The men bore Fernanda and Annelise with a game of “Never Have I Ever,” and Annelise convinces them to head up to the roof instead. There, Annelise invites them into a version of the white room ritual: If one of the men can manage to mirror her and Fernanda as they perform dangerous stunts, he can ask for anything in return and the girls must comply. Again, there’s a momentary dread that the girls will be forced to do something truly horrific, but it becomes clear that the men are not nearly as practiced at the stunts, or at coming up with torturous acts. The worst thing these particular college students can think of is showing naked photos. The girls, on the other hand, are in full cult-of-the-white-room ecstasy.
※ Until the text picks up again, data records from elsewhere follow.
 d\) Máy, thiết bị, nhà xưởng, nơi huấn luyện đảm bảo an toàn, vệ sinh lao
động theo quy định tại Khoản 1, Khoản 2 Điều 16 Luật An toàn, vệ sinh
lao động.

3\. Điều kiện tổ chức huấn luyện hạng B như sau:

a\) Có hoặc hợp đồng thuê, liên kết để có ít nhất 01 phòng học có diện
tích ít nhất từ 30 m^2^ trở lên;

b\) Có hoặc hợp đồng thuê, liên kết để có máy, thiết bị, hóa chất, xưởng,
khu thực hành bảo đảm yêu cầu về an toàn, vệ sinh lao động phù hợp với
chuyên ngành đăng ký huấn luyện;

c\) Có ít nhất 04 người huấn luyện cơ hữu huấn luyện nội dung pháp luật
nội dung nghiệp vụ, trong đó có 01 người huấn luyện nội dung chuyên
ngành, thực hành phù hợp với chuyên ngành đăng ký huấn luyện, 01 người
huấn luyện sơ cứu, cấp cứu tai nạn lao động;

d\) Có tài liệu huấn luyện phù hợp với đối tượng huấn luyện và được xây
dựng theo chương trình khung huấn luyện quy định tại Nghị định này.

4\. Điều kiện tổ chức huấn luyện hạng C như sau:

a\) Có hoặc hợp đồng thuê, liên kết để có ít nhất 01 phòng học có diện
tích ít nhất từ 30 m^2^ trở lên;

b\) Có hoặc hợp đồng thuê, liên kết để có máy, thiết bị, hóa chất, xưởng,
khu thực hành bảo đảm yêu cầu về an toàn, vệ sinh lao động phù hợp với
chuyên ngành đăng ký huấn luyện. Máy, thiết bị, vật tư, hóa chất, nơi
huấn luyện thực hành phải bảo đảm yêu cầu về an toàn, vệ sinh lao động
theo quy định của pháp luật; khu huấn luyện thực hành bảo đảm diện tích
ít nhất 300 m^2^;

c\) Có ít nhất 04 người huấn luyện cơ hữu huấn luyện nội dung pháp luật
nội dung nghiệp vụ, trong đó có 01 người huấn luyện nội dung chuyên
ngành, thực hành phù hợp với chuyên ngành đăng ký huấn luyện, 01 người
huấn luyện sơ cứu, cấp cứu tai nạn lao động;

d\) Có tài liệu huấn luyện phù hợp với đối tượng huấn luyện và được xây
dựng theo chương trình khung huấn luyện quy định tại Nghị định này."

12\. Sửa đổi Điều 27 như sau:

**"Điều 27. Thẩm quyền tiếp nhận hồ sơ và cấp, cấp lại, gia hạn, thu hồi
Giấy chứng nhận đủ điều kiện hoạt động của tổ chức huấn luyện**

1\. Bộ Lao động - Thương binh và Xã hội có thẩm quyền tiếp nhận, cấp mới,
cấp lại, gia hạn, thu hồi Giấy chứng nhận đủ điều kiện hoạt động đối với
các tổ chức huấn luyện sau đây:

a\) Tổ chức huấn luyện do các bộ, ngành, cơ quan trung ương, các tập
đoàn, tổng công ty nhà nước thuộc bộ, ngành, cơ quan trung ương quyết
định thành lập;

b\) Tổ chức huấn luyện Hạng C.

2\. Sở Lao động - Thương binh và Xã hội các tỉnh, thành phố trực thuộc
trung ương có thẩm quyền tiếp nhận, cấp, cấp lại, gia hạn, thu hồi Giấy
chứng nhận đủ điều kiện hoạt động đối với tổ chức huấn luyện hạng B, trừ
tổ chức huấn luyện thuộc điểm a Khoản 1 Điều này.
As the stunts, which all involve running at high speeds along the edge of the roof, become more difficult, the reader’s dread settles on the men. We are re-affirmed in our understanding that the most terrifying force in play is the girls’ own fearless wants.
Jawbone’s relationship with sex is both central and difficult to figure out. There is a specter of queer self-discovery throughout, but the characters of Jawbone never relieve themselves of the staunch anti-lesbian stance into which they were raised. Annelise explores her erotic feelings toward Fernanda, and there is no question that Fernanda has feelings for Annelise. But while Fernanda’s love is comparatively simple, Annelise’s love is tied up in pain. In private, she asks Fernanda to harm her, which Fernanda does. Annelise’s White God—part deity, part theory of adolescence as horror—is the catalyst for her violent sexual awakening, but Fernanda is its instrument. The physical and emotional fallout from this exchange precipitates the final, gut-wrenching acts of the book.
Each of Ojeda’s central characters—Annelise, Fernanda, and Fernanda’s kidnapper, Miss Clara—chase forbidden love. Miss Clara’s and Annelise’s obsessions are born out of abuse. They are painful and terrifying to read. Fernanda’s forbidden love for Annelise is tragic, since under other circumstances it might have led to a healthy relationship. Together, the trio brings us forcibly to Ojeda’s central image of the jawbone. We watch as the girls-turned-women find need inside themselves, hard and hungry, and bare it to a world that can only recoil in fear.
How can such a story end? If there’s a danger in writing horror stories, it’s cruelty. If there’s a danger in reading them, it’s despair. Stories that face our darkest revelations don’t offer much to comfort their characters or readers. This is intentional: Despair in the face of darkness is a very real human experience, and its representation belongs in the world, alongside brighter visions. Very few horror stories give their heroines a victory over trauma in the form of permanent escape or transformation. Ari Aster’s Midsommar does it. Joan Lindsay’s Picnic at Hanging Rock does it, and Shirley Jackson’s We Have Always Lived in the Castle. Jawbone does not. As one of Ojeda’s characters says, “In the end, it’s about diving into the fear, not overcoming it.”